From 004eb2c67b7436a3cdf570c3704034d21b458d39 Mon Sep 17 00:00:00 2001
From: Russel Arbore <russel.jma@gmail.com>
Date: Tue, 18 Feb 2025 16:27:21 -0600
Subject: [PATCH] Auto align in hercules box

---
 Cargo.lock             |  3 +++
 hercules_rt/Cargo.toml |  2 +-
 hercules_rt/src/lib.rs | 39 ++++++++++++++++++++++++++++-----------
 3 files changed, 32 insertions(+), 12 deletions(-)

diff --git a/Cargo.lock b/Cargo.lock
index 1973fbbe..41ca98b7 100644
--- a/Cargo.lock
+++ b/Cargo.lock
@@ -1065,6 +1065,9 @@ dependencies = [
 [[package]]
 name = "hercules_rt"
 version = "0.1.0"
+dependencies = [
+ "aligned-vec",
+]
 
 [[package]]
 name = "hercules_tests"
diff --git a/hercules_rt/Cargo.toml b/hercules_rt/Cargo.toml
index 46886b12..61a6188a 100644
--- a/hercules_rt/Cargo.toml
+++ b/hercules_rt/Cargo.toml
@@ -9,4 +9,4 @@ cuda = []
 debug = []
 
 [dependencies]
-
+aligned-vec = "*"
\ No newline at end of file
diff --git a/hercules_rt/src/lib.rs b/hercules_rt/src/lib.rs
index 3b79dc48..5e8c031a 100644
--- a/hercules_rt/src/lib.rs
+++ b/hercules_rt/src/lib.rs
@@ -4,9 +4,10 @@ use std::alloc::{alloc, dealloc, Layout};
 use std::marker::PhantomData;
 use std::ptr::{copy_nonoverlapping, write_bytes, NonNull};
 use std::slice::{from_raw_parts, from_raw_parts_mut};
-
 use std::sync::OnceLock;
 
+use aligned_vec::AVec;
+
 /*
  * Define supporting types, functions, and macros for Hercules RT functions.
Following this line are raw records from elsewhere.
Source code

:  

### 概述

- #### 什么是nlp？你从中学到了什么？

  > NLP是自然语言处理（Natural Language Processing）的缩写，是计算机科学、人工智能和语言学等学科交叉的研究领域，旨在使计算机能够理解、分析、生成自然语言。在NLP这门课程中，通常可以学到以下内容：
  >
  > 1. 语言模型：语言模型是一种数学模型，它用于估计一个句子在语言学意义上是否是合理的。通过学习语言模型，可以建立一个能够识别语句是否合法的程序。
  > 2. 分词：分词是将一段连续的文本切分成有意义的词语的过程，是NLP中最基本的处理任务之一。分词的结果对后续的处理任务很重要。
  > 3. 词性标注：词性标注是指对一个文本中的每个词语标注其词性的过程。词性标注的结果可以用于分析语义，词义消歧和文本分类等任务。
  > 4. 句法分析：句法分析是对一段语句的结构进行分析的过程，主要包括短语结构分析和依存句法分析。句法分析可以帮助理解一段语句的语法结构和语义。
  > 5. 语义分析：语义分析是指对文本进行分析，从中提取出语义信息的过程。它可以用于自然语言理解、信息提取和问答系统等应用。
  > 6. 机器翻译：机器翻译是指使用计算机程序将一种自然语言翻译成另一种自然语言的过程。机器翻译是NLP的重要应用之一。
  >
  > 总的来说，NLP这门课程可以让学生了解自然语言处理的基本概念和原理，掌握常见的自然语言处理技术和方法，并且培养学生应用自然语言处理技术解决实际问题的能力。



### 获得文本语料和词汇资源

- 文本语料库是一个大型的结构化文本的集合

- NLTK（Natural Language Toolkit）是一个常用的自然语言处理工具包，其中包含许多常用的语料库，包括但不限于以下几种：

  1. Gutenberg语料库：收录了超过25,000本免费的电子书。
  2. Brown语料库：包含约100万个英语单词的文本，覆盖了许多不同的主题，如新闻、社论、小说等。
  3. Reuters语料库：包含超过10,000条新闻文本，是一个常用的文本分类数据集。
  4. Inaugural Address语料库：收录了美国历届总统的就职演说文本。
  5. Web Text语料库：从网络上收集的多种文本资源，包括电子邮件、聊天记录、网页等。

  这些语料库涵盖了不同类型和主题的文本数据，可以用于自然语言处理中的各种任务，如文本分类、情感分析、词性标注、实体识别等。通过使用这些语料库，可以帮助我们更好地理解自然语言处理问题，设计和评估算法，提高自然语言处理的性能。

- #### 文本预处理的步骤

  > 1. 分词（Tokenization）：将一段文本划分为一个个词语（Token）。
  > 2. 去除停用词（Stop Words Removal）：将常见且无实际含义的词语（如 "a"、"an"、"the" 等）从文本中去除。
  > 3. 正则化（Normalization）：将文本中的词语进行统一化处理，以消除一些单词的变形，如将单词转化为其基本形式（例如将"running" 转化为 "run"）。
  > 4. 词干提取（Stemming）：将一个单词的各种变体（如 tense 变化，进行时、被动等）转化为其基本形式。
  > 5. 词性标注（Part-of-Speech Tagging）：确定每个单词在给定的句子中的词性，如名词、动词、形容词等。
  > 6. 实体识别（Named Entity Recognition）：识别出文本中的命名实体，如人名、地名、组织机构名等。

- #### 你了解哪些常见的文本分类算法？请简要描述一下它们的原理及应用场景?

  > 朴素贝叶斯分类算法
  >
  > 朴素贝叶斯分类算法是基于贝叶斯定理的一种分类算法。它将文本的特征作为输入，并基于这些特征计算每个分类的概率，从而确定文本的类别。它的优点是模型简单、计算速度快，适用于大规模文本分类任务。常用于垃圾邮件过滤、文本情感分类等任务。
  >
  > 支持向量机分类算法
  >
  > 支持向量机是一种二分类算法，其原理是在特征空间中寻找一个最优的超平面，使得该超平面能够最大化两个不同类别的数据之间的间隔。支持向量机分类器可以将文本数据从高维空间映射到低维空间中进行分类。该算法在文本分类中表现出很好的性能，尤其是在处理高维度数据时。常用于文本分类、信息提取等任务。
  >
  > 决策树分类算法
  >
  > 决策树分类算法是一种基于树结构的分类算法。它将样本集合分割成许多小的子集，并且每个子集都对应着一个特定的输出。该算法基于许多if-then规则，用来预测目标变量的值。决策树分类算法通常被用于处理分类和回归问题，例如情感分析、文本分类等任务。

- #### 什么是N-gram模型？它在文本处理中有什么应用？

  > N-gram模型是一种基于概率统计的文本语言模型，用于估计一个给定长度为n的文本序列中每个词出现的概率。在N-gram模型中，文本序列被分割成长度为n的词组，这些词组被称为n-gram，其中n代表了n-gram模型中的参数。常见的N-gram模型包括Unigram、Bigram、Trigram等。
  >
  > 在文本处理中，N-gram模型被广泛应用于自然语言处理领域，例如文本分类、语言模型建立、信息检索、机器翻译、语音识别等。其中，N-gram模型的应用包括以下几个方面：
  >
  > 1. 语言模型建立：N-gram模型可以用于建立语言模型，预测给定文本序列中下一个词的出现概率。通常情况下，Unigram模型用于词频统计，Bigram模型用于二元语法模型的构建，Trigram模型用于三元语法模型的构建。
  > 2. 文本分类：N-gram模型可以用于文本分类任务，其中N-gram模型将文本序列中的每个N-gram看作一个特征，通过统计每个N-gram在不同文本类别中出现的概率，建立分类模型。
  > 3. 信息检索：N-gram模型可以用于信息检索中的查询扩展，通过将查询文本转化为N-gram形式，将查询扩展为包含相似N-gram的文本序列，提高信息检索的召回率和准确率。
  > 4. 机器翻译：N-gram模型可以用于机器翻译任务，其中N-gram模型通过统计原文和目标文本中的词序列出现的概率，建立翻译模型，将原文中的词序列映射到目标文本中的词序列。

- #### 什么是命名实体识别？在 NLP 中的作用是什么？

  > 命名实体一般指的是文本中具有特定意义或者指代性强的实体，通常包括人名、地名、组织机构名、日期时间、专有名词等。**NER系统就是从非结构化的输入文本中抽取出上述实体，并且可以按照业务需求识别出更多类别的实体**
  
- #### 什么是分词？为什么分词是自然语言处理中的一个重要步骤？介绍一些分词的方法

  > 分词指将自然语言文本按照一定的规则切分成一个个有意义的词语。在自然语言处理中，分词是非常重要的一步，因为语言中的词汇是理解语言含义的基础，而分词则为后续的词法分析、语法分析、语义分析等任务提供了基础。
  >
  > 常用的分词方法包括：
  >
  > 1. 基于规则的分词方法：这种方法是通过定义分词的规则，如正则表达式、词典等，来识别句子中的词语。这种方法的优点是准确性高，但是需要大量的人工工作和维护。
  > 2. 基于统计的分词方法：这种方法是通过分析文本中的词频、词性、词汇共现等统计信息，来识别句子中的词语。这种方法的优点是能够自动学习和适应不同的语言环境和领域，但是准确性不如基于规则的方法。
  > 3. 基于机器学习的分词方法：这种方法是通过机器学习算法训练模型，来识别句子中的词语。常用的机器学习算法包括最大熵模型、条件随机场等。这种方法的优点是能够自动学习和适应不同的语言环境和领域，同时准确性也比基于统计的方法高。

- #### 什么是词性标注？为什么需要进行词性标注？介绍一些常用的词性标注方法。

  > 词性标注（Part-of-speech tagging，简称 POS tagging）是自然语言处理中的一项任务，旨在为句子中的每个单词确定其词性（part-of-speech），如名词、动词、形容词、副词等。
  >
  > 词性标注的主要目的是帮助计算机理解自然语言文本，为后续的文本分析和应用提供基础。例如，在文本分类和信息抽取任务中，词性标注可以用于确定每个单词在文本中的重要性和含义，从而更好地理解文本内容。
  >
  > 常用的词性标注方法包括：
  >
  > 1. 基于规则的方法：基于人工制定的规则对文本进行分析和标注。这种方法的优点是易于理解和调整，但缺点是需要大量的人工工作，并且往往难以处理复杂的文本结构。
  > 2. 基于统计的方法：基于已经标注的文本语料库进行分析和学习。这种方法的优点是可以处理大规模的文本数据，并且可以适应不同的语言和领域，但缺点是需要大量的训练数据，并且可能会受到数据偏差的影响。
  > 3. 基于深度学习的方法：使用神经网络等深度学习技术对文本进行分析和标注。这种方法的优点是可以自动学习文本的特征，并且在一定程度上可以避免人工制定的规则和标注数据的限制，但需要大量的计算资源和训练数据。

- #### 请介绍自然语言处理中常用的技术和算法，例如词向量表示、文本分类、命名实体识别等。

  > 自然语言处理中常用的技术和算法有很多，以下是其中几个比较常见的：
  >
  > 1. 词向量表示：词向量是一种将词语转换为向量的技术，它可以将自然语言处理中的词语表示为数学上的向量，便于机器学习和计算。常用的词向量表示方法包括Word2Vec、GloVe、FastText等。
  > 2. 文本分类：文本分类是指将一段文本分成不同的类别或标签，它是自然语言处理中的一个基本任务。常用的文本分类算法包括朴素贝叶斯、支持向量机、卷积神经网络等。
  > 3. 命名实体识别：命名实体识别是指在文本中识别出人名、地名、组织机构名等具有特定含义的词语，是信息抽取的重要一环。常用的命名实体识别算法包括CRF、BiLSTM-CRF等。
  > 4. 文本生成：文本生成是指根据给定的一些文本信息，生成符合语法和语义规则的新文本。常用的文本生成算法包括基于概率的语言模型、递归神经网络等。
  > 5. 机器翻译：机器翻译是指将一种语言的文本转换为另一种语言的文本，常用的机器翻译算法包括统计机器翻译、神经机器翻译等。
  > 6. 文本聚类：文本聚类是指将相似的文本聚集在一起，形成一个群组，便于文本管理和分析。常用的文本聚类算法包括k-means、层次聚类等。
For
  * a more in-depth discussion of the design of these utilities, see hercules_cg/
@@ -463,7 +464,7 @@ unsafe impl Sync for __RawPtrSendSync {}
  */
 pub struct HerculesImmBox<'a, T> {
     #[allow(dead_code)]
-    cpu_alloc: OnceLock<Vec<T>>,
+    cpu_alloc: OnceLock<AVec<T>>,
     #[cfg(feature = "cuda")]
     cuda_alloc: OnceLock<CUDABox>,
 
@@ -472,16 +473,32 @@ pub struct HerculesImmBox<'a, T> {
     cuda_ref: OnceLock<HerculesCUDARef<'a>>,
 }
 
-impl<'a, T> From<&'a [T]> for HerculesImmBox<'a, T> {
+impl<'a, T: Clone> From<&'a [T]> for HerculesImmBox<'a, T> {
     fn from(value: &'a [T]) -> Self {
-        HerculesImmBox {
-            cpu_alloc: OnceLock::new(),
-            #[cfg(feature = "cuda")]
-            cuda_alloc: OnceLock::new(),
-
-            cpu_ref: OnceLock::from(HerculesCPURef::from_slice(value)),
-            #[cfg(feature = "cuda")]
-            cuda_ref: OnceLock::new(),
+        if value.as_ptr().is_aligned_to(32) {
+            HerculesImmBox {
+                cpu_alloc: OnceLock::new(),
+                #[cfg(feature = "cuda")]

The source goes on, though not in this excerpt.